Our Cathedral is dedicated to this former fisherman who saw the Lord
face to face, who laid his head on the Lord’s breast, who heard his words, and
in turn proclaimed the message to the world.
The Apostles were people like us: they walked and talked and
slept. They accompanied the Lord in His
public ministry while still on earth.
Yet, like us, their journey with the Lord was also an interior one, they
had to learn to trust, to have faith in moments of darkness; their learning how
to love like the Lord, and to suffer for the sake of the kingdom, was not
without difficulty.
But because they learned the lessons, finished the race, and
were faithful to the end, they are our guides teaching us how to walk with
Jesus, how to love Jesus and love like Jesus.
The writings of St. John the Apostle and Evangelist, his
letters and Gospel are saturated with the love of God. “God is love,” John writes, “he who abides in
love abides in God and God abides in him.”
John of course is not the only New Testament author to speak
of love, but he is the only New Testament writer to give us definitions of God:
John writes “God is love”, “God is spirit”, “God is light”. John is not merely asserting that “God loves”

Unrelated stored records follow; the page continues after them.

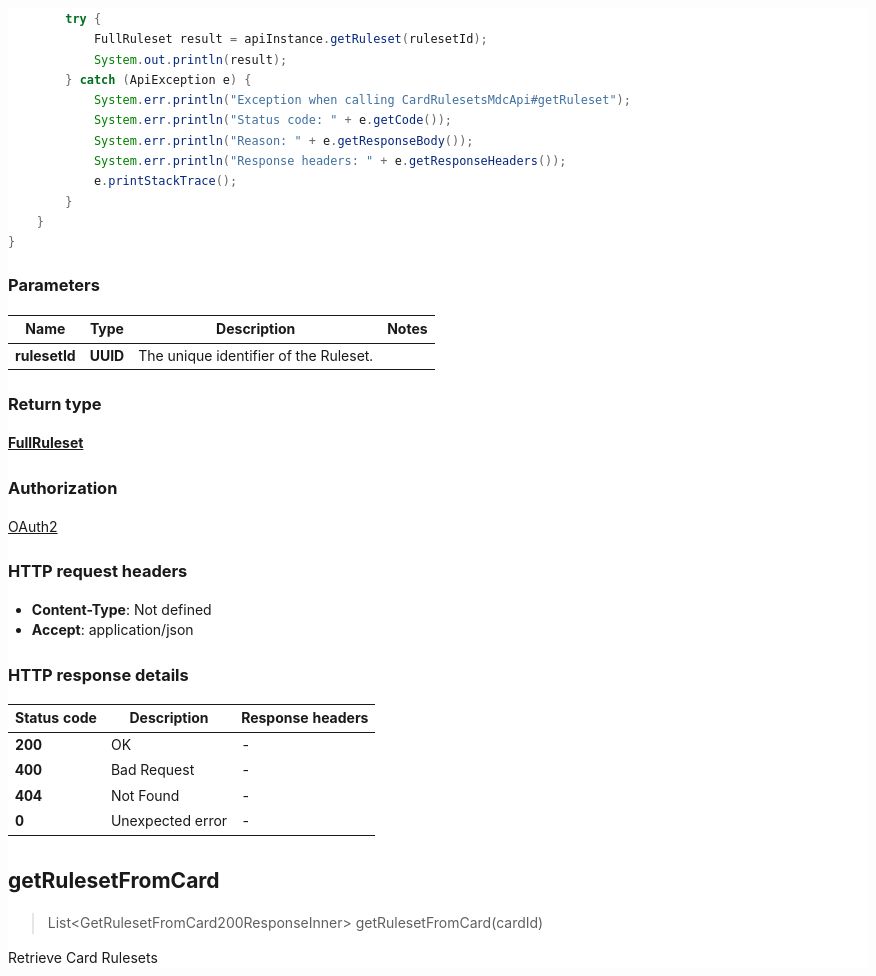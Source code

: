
 ```java
        try {
            FullRuleset result = apiInstance.getRuleset(rulesetId);
            System.out.println(result);
        } catch (ApiException e) {
            System.err.println("Exception when calling CardRulesetsMdcApi#getRuleset");
            System.err.println("Status code: " + e.getCode());
            System.err.println("Reason: " + e.getResponseBody());
            System.err.println("Response headers: " + e.getResponseHeaders());
            e.printStackTrace();
        }
    }
}
```

### Parameters


| Name | Type | Description  | Notes |
|------------- | ------------- | ------------- | -------------|
| **rulesetId** | **UUID**| The unique identifier of the Ruleset. | |

### Return type

[**FullRuleset**](FullRuleset.md)

### Authorization

[OAuth2](../README.md#OAuth2)

### HTTP request headers

- **Content-Type**: Not defined
- **Accept**: application/json


### HTTP response details
| Status code | Description | Response headers |
|-------------|-------------|------------------|
| **200** | OK |  -  |
| **400** | Bad Request |  -  |
| **404** | Not Found |  -  |
| **0** | Unexpected error |  -  |


## getRulesetFromCard

> List&lt;GetRulesetFromCard200ResponseInner&gt; getRulesetFromCard(cardId)

Retrieve Card Rulesets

as if God sometimes exercises love and sometimes does other stuff…and John is
certainly not deifying human emotion, like our culture does. John is saying that all of God’s activity is
essentially love, born from love and impressed with love: all that God does, he
does out of love and with love, even if we are not always immediately able to
understand that.
Such a fitting saint to honor during the Christmas season. For
it is from His Gospel we hear that the Word of God became flesh and made his
dwelling among us, out of love for us.
Because we are loved by God, the only adequate response is
to love in return: to love him, with our whole hearts and minds, and to love
our neighbor as ourselves.
John the Apostle laid his head on the breast of the Lord,
putting his ear to His heart. And we are
to do the same, every day, through quiet reflection upon the words and deeds of
Christ. Putting our ears to the heart of
the Lord, means listening to his great love for each of us and the love we are
to have for one another.
And so we are challenged by our Saint today, called often
“the Apostle of Love” to consider, how deeply do I want to know Jesus and to
love him? How seriously do I take the
commandment to love my neighbor and love my enemy? Who have I failed to love as I should?
May our apathy, our selfishness, our fear be transformed
into love for the glory of God and salvation of souls.